Akash

Posted on Apr 8 • Edited on Apr 11

From Counting Words to Learning Meaning

#nlp #machinelearning #embeddings #ai

TF-IDF, Cosine Similarity, and Word2Vec

By the end of this post, you'll understand two fundamentally different ways of representing words as vectors:

sparse count-based vectors from information retrieval, and
dense learned vectors from Word2Vec.

You'll know how cosine similarity measures word closeness, how the skip-gram algorithm learns embeddings by training and then discarding a binary classifier, and why the resulting vectors can solve analogies like king - man + woman ≈ queen without anyone teaching the algorithm what "gender" or "royalty" means. You'll also understand why these embeddings inherit the biases of their training data, and what the difference is between static embeddings (one vector per word) and contextual embeddings (one vector per word per sentence).

Two ideas connect everything here. First: you can represent a word's meaning by the company it keeps. Second: predicting context is a better way to learn meaning than counting context.

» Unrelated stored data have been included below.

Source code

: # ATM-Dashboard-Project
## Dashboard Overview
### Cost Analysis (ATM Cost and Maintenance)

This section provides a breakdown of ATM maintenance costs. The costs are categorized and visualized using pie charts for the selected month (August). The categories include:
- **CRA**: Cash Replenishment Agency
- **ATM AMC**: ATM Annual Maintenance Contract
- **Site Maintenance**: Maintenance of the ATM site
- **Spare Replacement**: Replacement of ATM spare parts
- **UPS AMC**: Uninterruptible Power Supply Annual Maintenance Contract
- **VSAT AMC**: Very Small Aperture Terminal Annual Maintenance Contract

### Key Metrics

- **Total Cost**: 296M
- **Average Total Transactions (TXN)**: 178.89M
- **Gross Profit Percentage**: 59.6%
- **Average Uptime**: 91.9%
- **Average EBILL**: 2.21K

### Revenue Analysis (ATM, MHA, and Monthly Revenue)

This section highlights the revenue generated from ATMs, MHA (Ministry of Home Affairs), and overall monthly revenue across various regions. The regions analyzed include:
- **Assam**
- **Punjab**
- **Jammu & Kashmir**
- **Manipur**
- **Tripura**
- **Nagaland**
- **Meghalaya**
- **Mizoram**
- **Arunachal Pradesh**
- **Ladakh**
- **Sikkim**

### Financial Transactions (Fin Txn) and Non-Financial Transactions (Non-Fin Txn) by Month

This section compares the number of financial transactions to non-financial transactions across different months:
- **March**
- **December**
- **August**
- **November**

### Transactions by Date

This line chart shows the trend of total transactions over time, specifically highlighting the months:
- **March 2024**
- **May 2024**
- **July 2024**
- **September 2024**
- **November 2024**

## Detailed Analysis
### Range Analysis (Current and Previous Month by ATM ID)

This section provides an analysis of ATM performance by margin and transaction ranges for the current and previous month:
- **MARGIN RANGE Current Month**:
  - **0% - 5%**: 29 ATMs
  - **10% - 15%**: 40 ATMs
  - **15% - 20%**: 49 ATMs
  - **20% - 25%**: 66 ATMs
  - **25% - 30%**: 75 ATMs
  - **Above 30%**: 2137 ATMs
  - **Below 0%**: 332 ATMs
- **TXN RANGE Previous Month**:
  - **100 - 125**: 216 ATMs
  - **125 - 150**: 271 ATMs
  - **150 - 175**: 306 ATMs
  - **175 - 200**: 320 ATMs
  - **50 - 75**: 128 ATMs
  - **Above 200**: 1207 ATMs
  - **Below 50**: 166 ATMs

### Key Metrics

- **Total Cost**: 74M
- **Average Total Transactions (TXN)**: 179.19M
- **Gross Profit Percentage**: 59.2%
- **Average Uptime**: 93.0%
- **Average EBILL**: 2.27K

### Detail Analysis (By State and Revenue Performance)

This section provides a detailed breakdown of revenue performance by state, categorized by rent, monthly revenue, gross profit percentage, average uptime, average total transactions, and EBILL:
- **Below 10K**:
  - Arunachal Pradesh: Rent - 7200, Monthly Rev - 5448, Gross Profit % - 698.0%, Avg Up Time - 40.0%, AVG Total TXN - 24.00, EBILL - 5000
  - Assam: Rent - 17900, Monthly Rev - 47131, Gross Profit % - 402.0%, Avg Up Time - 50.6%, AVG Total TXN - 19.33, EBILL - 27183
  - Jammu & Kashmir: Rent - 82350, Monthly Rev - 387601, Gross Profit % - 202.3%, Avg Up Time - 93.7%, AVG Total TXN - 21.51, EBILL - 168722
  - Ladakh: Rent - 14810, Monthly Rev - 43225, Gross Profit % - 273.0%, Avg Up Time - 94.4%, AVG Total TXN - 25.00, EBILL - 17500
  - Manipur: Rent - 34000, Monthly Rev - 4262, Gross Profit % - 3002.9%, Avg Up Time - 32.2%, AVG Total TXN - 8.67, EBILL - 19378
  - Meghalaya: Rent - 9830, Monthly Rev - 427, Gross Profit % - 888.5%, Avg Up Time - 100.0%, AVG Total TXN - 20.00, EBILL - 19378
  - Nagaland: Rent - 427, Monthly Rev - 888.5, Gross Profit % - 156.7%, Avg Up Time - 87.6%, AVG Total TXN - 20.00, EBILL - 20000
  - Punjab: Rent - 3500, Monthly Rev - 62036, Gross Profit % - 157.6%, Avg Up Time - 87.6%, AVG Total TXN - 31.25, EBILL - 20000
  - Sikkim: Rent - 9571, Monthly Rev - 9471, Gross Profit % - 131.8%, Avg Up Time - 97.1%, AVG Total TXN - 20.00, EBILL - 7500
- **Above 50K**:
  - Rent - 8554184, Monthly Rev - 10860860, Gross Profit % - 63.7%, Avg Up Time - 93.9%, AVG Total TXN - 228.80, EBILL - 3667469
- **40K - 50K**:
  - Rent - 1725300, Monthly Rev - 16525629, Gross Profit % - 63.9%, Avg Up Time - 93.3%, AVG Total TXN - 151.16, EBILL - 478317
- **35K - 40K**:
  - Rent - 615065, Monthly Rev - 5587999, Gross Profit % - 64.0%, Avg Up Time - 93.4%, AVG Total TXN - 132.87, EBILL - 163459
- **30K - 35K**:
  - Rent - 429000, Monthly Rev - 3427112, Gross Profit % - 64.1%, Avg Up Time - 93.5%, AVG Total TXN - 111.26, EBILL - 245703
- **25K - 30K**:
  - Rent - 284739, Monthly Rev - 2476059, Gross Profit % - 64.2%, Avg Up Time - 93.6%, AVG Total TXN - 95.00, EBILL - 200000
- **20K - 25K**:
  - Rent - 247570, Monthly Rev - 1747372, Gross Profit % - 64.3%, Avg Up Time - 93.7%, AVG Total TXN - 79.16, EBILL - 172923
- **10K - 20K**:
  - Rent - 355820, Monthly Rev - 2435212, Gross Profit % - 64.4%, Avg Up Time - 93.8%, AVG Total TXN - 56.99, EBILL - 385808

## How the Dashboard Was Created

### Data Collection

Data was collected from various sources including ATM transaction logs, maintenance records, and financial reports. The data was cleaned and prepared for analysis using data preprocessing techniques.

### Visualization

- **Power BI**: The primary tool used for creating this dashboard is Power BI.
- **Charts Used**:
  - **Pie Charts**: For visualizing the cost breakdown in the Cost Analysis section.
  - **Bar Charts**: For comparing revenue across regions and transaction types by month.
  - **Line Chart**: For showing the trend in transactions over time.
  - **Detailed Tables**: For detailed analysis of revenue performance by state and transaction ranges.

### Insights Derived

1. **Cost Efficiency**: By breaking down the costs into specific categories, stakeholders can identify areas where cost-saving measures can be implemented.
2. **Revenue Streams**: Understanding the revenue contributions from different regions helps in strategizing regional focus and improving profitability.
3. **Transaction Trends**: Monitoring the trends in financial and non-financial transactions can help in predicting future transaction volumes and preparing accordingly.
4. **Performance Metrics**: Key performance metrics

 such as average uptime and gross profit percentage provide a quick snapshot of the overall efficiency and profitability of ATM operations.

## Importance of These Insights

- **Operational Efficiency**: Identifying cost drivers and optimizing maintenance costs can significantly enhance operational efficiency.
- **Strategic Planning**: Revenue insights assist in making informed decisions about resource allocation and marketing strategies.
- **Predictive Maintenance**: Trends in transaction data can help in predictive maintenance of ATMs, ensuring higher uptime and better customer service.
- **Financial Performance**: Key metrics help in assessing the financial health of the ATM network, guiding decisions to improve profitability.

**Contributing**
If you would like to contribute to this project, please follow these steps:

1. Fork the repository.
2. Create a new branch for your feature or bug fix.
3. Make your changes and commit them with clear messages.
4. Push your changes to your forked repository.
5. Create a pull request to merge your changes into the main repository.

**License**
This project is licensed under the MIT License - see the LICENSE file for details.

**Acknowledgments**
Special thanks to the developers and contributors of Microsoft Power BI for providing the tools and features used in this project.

Those two ideas took NLP from sparse lookup tables to dense learned representations, which is what made modern language models feasible.

Quick Recap: Why We Need Word Vectors

Last post ended with Wittgenstein's principle, "the meaning of a word is its use in the language," and the distributional hypothesis: words in similar contexts have similar meanings. Now we turn that into math.

The practical motivation is simple. In a sentiment classifier, "terrible" in training and "awful" in testing are unrelated as raw strings. The classifier breaks. But if both words map to nearby vectors, the classifier generalizes. That's the payoff.

There are two approaches. The first one's limitations are exactly what motivate the second.

Approach 1: Count [Sparse Vectors and TF-IDF]

Words as Rows, Documents as Columns

Take a corpus of Shakespeare's plays. For each play, count how many times each word appears. Arrange this into a matrix: words as rows, plays as columns. This is the term-document matrix. Each column is now a vector representing a play.

Compute cosine similarity between the column vectors, and you get something useful: comedies cluster together, tragedies cluster together. "As You Like It" is more similar to "Twelfth Night" than to "Julius Caesar" because they share vocabulary. More "fool" and "love," less "battle" and "sword."

The same idea works at the word level. Build a word-word co-occurrence matrix: for each word, count how often every other word appears nearby (within some context window). Each row is now a word vector. Words that co-occur with similar neighbors tend to have similar vectors.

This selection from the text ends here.